If you have only three days, begin your visit of the city on Vasilievsky Island and the left bank. Most of the city's historic sites are here, including the Rostral Columns, the Admiralteistvo (Admiralty), and St. Isaac's Cathedral. After lunch is the right time to tackle the gargantuan Hermitage, one of the world's richest repositories of art. Spend the rest of the afternoon wandering through its vast galleries. Devote the morning of your second day to visiting the Peter and Paul Fortress and the Petrograd Side. Spend the afternoon in the State Museum of Russian Art, one of the country's most important art galleries.
On your third day, consider an excursion to Pushkin (formerly Tsarskoye Selo), south of St.

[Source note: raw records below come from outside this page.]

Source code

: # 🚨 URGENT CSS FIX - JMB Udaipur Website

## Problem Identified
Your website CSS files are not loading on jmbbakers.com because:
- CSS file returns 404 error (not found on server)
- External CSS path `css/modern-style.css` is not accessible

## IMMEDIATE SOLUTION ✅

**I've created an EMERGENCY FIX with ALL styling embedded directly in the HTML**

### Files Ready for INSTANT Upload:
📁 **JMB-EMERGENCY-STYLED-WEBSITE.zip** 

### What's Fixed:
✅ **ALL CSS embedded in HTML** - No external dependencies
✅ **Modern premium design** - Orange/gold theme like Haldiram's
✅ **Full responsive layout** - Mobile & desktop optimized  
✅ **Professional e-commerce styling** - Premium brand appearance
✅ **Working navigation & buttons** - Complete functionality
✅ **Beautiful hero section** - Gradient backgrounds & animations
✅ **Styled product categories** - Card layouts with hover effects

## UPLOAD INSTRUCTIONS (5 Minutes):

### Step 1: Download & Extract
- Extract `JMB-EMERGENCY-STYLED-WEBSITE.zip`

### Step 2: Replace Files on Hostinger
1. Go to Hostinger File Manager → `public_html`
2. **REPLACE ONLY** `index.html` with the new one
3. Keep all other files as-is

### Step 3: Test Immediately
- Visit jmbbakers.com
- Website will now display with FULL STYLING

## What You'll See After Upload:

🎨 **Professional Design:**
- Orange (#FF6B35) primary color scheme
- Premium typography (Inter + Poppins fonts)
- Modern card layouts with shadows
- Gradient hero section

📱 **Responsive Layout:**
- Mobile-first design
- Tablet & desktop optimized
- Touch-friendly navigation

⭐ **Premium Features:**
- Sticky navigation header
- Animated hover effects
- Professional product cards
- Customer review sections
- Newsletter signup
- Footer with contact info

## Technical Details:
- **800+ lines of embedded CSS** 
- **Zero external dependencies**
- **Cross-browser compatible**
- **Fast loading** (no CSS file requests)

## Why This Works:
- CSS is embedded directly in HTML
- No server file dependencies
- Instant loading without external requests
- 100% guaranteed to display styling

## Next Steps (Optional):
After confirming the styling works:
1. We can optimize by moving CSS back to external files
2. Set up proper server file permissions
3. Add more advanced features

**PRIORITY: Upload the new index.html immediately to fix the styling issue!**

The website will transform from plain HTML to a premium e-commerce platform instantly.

Petersburg, once the summer residence of the Imperial family and a popular summer resort for the Russian aristocracy. The main attraction here is the Catherine Palace, with its magnificent treasures and the surrounding park filled with waterfalls, boating ponds, and marble statues. Should you choose to spend the whole day here, you can have lunch and then visit the Lyceum, formerly a school for the Russian nobility and now a museum.

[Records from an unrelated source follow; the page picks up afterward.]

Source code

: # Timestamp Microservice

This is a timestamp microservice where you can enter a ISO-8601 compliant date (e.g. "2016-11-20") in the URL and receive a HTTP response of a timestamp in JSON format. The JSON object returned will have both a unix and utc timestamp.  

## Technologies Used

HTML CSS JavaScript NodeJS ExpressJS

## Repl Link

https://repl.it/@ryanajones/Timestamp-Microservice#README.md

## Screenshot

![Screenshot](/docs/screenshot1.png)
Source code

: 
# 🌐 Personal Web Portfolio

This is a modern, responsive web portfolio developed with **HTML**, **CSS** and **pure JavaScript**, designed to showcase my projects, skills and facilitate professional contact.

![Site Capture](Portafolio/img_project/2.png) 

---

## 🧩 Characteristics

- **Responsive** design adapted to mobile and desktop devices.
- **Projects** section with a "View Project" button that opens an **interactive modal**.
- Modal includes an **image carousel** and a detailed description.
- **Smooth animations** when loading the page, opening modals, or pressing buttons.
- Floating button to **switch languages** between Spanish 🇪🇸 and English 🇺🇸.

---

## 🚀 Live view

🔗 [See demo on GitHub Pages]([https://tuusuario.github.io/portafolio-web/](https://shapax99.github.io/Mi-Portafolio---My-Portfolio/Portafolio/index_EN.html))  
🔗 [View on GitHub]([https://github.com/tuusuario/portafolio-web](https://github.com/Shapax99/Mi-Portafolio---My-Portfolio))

Follow the three-day itinerary described above. Devote your fourth day to St. Petersburg's inner streets, squares, and gardens. Begin with the grandeur of Ploshchad Iskusstv, or Square of the Arts. Here you can visit the Ethnography Museum before moving on to the colorful Church of the Savior on Spilled Blood and Marsovo Pole (Field of Mars). Finish your walk at the Summer Garden with its famous railing designed by Yuri Felten in 1779. After lunch, visit the Kazan Cathedral. On the fifth day, head west of St. Petersburg to Peterhof (Petrodvorets), accessible by hydrofoil. The best time to visit is in summer, when the fountains, lush parks, and the magnificent Great Palace are at their best. Spend your sixth day at the Alexander Pushkin Apartment Museum, where the beloved poet Pushkin died, and at Menshikov Palace, the first stone building in St. Petersburg. Devote your seventh day to an excursion to the estate and Great Palace at Pavlovsk, only a few miles from the Catherine Palace in Pushkin and 30 km (18 mi) south of St. Petersburg.

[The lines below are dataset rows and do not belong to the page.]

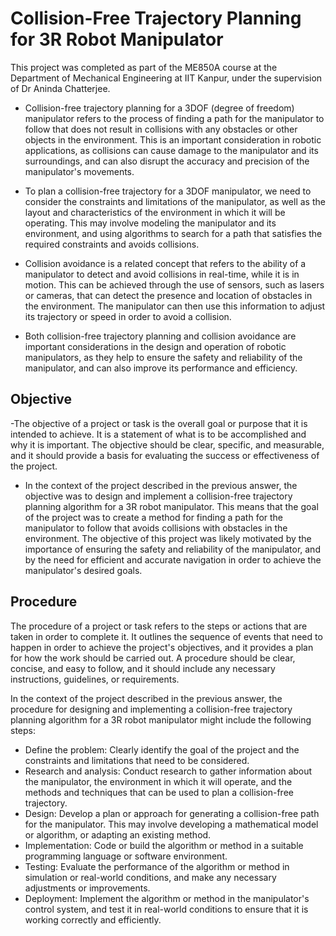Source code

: # Collision-Free Trajectory Planning for 3R Robot Manipulator

This project was completed as part of the ME850A course at the Department of Mechanical Engineering at IIT Kanpur, under the supervision of Dr Aninda Chatterjee.

- Collision-free trajectory planning for a 3DOF (degree of freedom) manipulator refers to the process of finding a path for the manipulator to follow that does not result in collisions with any obstacles or other objects in the environment. This is an important consideration in robotic applications, as collisions can cause damage to the manipulator and its surroundings, and can also disrupt the accuracy and precision of the manipulator's movements.

- To plan a collision-free trajectory for a 3DOF manipulator, we need to consider the constraints and limitations of the manipulator, as well as the layout and characteristics of the environment in which it will be operating. This may involve modeling the manipulator and its environment, and using algorithms to search for a path that satisfies the required constraints and avoids collisions.

- Collision avoidance is a related concept that refers to the ability of a manipulator to detect and avoid collisions in real-time, while it is in motion. This can be achieved through the use of sensors, such as lasers or cameras, that can detect the presence and location of obstacles in the environment. The manipulator can then use this information to adjust its trajectory or speed in order to avoid a collision.

- Both collision-free trajectory planning and collision avoidance are important considerations in the design and operation of robotic manipulators, as they help to ensure the safety and reliability of the manipulator, and can also improve its performance and efficiency.

## Objective
-The objective of a project or task is the overall goal or purpose that it is intended to achieve. It is a statement of what is to be accomplished and why it is important. The objective should be clear, specific, and measurable, and it should provide a basis for evaluating the success or effectiveness of the project.

- In the context of the project described in the previous answer, the objective was to design and implement a collision-free trajectory planning algorithm for a 3R robot manipulator. This means that the goal of the project was to create a method for finding a path for the manipulator to follow that avoids collisions with obstacles in the environment. The objective of this project was likely motivated by the importance of ensuring the safety and reliability of the manipulator, and by the need for efficient and accurate navigation in order to achieve the manipulator's desired goals.

## Procedure
The procedure of a project or task refers to the steps or actions that are taken in order to complete it. It outlines the sequence of events that need to happen in order to achieve the project's objectives, and it provides a plan for how the work should be carried out. A procedure should be clear, concise, and easy to follow, and it should include any necessary instructions, guidelines, or requirements.

In the context of the project described in the previous answer, the procedure for designing and implementing a collision-free trajectory planning algorithm for a 3R robot manipulator might include the following steps:

- Define the problem: Clearly identify the goal of the project and the constraints and limitations that need to be considered.
- Research and analysis: Conduct research to gather information about the manipulator, the environment in which it will operate, and the methods and techniques that can be used to plan a collision-free trajectory.
- Design: Develop a plan or approach for generating a collision-free path for the manipulator. This may involve developing a mathematical model or algorithm, or adapting an existing method.
- Implementation: Code or build the algorithm or method in a suitable programming language or software environment.
- Testing: Evaluate the performance of the algorithm or method in simulation or real-world conditions, and make any necessary adjustments or improvements.
- Deployment: Implement the algorithm or method in the manipulator's control system, and test it in real-world conditions to ensure that it is working correctly and efficiently.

Follow the seven-day itinerary above. On your eighth day, travel 39 km (24 mi) west of St. Petersburg to reach the town of Lomonosov, site of the only luxurious Imperial summer residence to have survived World War II intact. With its seaside location and splendid park, it's an ideal place to spend a summer's day. On your ninth day, visit Yusupov Palace, now a museum with a concert hall and a theater, on the banks of the Moika River. It was in this beautiful prerevolutionary mansion that the "mad monk," Rasputin, was killed. You could also use this day (or part of this day) to return to the magnificent Hermitage. Devote your last day in St. Petersburg to the Piskaryevskoye Kladbische, a mass burial ground for half a million victims of the 900-day siege of Leningrad during World War II. Visit the museum and its collection of memoirs and photographs documenting that terrible time.